**TRY IT**
Your output should be the lines of the data that follow, reproduced exactly from the first through the line bearing "结合上图，可以看出外部中断的检测由以下步骤组成。".

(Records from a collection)
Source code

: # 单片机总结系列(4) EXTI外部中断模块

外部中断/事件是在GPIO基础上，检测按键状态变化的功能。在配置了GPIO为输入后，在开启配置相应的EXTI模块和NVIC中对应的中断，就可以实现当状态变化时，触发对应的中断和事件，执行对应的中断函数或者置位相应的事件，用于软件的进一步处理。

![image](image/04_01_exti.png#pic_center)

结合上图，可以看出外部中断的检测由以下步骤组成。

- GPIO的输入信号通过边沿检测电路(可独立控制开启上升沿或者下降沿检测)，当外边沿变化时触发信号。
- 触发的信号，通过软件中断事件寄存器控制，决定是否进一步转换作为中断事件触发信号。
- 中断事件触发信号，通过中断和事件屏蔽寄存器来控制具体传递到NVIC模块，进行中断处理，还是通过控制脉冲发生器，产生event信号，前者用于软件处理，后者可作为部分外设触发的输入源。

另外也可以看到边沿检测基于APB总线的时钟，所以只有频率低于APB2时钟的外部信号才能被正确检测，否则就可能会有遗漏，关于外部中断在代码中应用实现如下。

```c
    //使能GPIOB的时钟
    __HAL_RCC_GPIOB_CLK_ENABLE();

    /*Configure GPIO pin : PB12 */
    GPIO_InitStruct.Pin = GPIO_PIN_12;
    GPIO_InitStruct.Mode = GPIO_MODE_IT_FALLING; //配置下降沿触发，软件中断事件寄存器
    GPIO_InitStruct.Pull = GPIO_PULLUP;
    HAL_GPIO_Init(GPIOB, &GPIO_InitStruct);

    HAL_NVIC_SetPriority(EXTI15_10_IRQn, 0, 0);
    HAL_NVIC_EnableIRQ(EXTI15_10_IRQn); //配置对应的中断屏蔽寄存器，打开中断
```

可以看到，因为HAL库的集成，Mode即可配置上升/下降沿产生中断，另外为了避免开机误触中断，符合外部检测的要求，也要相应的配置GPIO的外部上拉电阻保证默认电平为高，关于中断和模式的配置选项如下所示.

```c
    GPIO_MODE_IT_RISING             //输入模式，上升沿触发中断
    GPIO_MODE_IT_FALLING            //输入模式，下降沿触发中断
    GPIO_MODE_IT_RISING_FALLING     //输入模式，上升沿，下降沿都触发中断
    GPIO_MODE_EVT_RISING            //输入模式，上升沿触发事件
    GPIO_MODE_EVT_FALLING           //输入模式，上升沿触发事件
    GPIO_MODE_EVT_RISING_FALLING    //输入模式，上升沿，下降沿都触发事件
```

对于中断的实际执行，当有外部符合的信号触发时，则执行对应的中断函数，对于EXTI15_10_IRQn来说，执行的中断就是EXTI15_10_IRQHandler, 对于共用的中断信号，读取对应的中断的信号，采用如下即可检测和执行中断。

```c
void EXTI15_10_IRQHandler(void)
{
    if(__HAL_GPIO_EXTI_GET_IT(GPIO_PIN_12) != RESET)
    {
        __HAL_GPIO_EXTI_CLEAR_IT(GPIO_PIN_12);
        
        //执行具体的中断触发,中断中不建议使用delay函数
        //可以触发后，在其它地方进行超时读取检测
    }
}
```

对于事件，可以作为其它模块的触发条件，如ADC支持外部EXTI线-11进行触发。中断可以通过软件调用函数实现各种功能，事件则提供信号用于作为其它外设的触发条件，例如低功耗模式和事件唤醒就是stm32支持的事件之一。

**SOLVED PROBLEM**
Source code

: # 单片机总结系列(4) EXTI外部中断模块

外部中断/事件是在GPIO基础上，检测按键状态变化的功能。在配置了GPIO为输入后，在开启配置相应的EXTI模块和NVIC中对应的中断，就可以实现当状态变化时，触发对应的中断和事件，执行对应的中断函数或者置位相应的事件，用于软件的进一步处理。

![image](image/04_01_exti.png#pic_center)

结合上图，可以看出外部中断的检测由以下步骤组成。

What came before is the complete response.